---------- Given information

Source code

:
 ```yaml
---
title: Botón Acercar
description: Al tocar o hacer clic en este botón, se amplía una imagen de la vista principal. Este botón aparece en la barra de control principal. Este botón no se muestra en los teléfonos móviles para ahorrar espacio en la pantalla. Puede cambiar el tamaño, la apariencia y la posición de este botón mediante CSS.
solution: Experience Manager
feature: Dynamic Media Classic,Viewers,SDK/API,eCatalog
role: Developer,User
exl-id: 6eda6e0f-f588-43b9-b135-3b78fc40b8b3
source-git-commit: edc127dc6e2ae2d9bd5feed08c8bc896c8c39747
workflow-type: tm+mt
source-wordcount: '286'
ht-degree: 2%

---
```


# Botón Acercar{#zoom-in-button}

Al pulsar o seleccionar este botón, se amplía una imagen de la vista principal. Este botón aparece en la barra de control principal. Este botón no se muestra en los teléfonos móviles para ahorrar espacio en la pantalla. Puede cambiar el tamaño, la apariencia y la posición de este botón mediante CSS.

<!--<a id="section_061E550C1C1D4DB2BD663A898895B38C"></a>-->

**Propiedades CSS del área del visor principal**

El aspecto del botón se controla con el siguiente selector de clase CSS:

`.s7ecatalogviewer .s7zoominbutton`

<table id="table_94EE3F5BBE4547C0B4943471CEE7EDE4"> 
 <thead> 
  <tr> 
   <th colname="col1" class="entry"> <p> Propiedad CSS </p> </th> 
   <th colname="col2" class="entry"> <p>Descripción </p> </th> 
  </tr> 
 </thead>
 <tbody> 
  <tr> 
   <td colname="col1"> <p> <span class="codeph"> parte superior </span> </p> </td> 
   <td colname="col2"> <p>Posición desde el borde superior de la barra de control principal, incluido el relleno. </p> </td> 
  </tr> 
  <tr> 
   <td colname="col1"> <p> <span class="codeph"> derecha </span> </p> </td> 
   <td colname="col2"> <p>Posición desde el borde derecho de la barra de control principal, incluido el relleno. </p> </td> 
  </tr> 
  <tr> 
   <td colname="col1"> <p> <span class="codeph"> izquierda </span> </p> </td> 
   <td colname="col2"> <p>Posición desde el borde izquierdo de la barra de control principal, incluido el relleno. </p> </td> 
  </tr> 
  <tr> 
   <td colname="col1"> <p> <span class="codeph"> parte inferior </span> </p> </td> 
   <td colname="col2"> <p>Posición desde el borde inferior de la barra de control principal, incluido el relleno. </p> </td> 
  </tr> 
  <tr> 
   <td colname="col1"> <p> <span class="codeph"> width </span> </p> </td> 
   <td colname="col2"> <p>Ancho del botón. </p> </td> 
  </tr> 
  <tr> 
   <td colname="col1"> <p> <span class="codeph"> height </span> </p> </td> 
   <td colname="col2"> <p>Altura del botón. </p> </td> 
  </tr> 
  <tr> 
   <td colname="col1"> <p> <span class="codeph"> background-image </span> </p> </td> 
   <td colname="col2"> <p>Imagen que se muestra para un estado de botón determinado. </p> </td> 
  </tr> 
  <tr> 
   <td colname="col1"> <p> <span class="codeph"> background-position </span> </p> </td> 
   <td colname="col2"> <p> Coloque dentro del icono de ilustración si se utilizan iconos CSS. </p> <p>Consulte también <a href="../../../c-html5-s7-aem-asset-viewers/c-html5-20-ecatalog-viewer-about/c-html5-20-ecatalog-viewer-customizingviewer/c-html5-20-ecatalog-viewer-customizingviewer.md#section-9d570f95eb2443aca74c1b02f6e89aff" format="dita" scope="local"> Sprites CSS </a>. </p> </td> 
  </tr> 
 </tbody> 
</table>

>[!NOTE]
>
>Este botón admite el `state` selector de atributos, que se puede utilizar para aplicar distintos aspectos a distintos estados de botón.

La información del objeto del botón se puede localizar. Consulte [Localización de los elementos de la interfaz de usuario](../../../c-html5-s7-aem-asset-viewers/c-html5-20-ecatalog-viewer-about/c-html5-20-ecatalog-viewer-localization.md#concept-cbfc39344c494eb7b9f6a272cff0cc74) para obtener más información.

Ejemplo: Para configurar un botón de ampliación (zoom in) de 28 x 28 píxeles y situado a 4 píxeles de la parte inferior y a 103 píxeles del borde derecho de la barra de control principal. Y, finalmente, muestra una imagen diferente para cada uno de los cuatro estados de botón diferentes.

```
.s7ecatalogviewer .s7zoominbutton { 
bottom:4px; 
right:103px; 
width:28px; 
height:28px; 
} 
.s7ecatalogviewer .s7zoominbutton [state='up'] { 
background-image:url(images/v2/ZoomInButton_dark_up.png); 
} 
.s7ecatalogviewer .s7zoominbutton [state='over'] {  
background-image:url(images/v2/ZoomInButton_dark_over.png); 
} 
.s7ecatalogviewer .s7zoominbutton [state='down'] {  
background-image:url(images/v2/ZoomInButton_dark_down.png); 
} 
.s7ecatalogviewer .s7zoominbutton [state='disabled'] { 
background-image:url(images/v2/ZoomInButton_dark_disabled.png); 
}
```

--------------------
---------- Given information

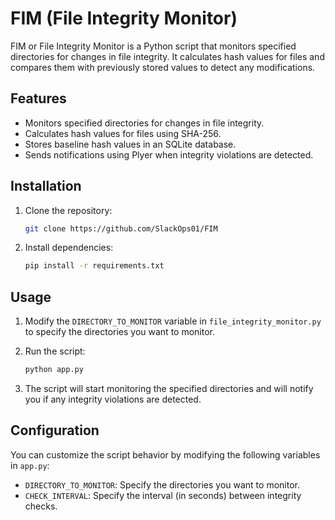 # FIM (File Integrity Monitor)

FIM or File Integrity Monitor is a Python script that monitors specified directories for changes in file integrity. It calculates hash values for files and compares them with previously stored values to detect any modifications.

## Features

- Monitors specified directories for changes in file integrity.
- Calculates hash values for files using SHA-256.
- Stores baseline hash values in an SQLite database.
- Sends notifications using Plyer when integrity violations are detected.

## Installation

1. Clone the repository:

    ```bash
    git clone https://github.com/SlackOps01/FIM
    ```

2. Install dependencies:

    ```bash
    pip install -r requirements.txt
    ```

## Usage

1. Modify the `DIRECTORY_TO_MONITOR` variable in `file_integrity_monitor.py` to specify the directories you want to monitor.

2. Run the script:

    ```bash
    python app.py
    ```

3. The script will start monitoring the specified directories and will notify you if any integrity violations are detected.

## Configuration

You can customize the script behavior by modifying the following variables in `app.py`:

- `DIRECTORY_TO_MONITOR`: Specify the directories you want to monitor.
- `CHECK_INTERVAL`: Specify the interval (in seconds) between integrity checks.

--------------------

■ **Action item**: Look through the material above and print exactly the lines from the one containing "## Features" to the one containing "## Configuration", both included, and nothing more.

■ **Answer area**:
## Features

- Monitors specified directories for changes in file integrity.
- Calculates hash values for files using SHA-256.
- Stores baseline hash values in an SQLite database.
- Sends notifications using Plyer when integrity violations are detected.

## Installation

1. Clone the repository:

    ```bash
    git clone https://github.com/SlackOps01/FIM
    ```

2. Install dependencies:

    ```bash
    pip install -r requirements.txt
    ```

## Usage

1. Modify the `DIRECTORY_TO_MONITOR` variable in `file_integrity_monitor.py` to specify the directories you want to monitor.

2. Run the script:

    ```bash
    python app.py
    ```

3. The script will start monitoring the specified directories and will notify you if any integrity violations are detected.

## Configuration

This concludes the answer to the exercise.